Location: Human Nutrition Research Center on Aging
Title: Association of polymorphisms in genes involved in lipoprotein metabolism with plasma concentrations of remnant lipoproteins and HDL subpopulations before and after hormone therapy in postmenopausal women Authors
|Lamon-Fava, Stefania -|
|Asztalos, Bela -|
|Howard, Timothy -|
|Reboussin, David -|
|Horvath, Katalin -|
|Schaefer, Ernst -|
|Herrington, David -|
Submitted to: Clinical Endocrinology
Publication Type: Peer Reviewed Journal
Publication Acceptance Date: May 17, 2009
Publication Date: February 1, 2010
Citation: Lamon-Fava, S., Asztalos, B.F., Howard, T., Reboussin, D.M., Horvath, K., Schaefer, E.J., Herrington, D.M. 2010. Association of polymorphisms in genes involved in lipoprotein metabolism with plasma concentrations of remnant lipoproteins and HDL subpopulations before and after hormone therapy in postmenopausal women. Clinical Endocrinology. 72(2):169-75. Interpretive Summary: Recent studies have suggested that women respond differently to hormonal replacement therapy (HT), in relation to plasma lipid levels. Genetic variations in genes that regulate plasma lipid levels may be involved in the plasma lipid response to HT among women. We assessed the effect of HT on plasma levels of two types of lipoproteins: high-density lipoproteins (HDL, also called "good cholesterol"), and remnants of triglyceride-carrying lipoproteins, or RLP, which are considered atherogenic. We found that variation in the estrogen receptor explain part of the variability in lipid response to hormone replacement. However, most of the genes involved in lipid metabolism do not contribute to this variability.

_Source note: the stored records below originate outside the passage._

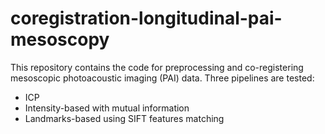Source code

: # coregistration-longitudinal-pai-mesoscopy

This repository contains the code for preprocessing and co-registering mesoscopic photoacoustic imaging (PAI) data. Three pipelines are tested:
* ICP
* Intensity-based with mutual information
* Landmarks-based using SIFT features matching 
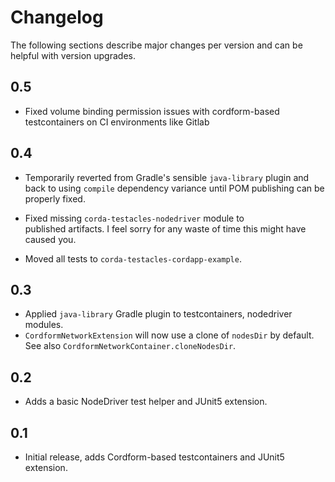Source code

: 
# Changelog

The following sections describe major changes per version 
and can be helpful with version upgrades.

## 0.5 

- Fixed volume binding permission issues with cordform-based 
testcontainers on CI environments like Gitlab 

## 0.4 

- Temporarily reverted from Gradle's sensible `java-library` 
plugin and back to using `compile` dependency variance until 
POM publishing can be properly fixed. 

- Fixed missing `corda-testacles-nodedriver` module to  
published artifacts. I feel sorry for any waste of time this 
might have caused you.

- Moved all tests to `corda-testacles-cordapp-example`.

## 0.3 

- Applied `java-library` Gradle plugin to testcontainers, 
nodedriver modules.
- `CordformNetworkExtension` will now use a clone of `nodesDir` 
by default. See also `CordformNetworkContainer.cloneNodesDir`. 

## 0.2 

- Adds a basic NodeDriver test helper and JUnit5 extension.

## 0.1 

- Initial release, adds Cordform-based testcontainers and JUnit5 extension.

Technical Abstract: A high degree of inter-individual variability in plasma lipid level response to hormone therapy (HT) has been reported. Variations in the estrogen receptor alpha gene (ESR1) and in genes involved in lipid metabolism may explain some of the variability in response to HT. We studied the effect of single nucleotide polymorphisms (SNP) on the HT-related changes in plasma triglycerides (TG), remnant lipoprotein cholesterol (RLP-C), high-density lipoprotein cholesterol (HDL-C) levels, and HDL subpopulations in 208 postmenopausal Caucasian women (N=208) participating in a placebo-controlled randomized trial of 3.2 years of HT. SNPs in ESR1 and in the ATP binding cassette A1 (ABCA1), cholesteryl ester transfer protein (CETP), hepatic lipase (LIPC), lipoprotein lipase (LPL), and scavenger receptor class B type I (SRB1) genes were studied. Carriers of the ESR1 PvuII or IVS1-1505 variants had lower plasma TG concentrations and higher plasma HDL-C and alpha-1 and pre alpha-1 HDL particle levels at baseline and showed greater increases in HDL-C, apo A-I and alpha-1 particle levels after HT than wild-type carriers. Carriers of the N291S and D9N variants in the LPL gene had significantly higher remnant lipoproteins and lower alpha-2 HDL particle levels at baseline. The CETP TaqIB SNP was a significant determinant of baseline plasma HDL-C and HDL subpopulation profile. SNPs in ESR1, CETP and LPL had significant effects on baseline plasma levels of TG-rich and HDL subpopulations. We conclude that, with the exception of ESR1 SNPs, variation in genes involved in lipid metabolism has a very modest effect on lipoprotein response to HT.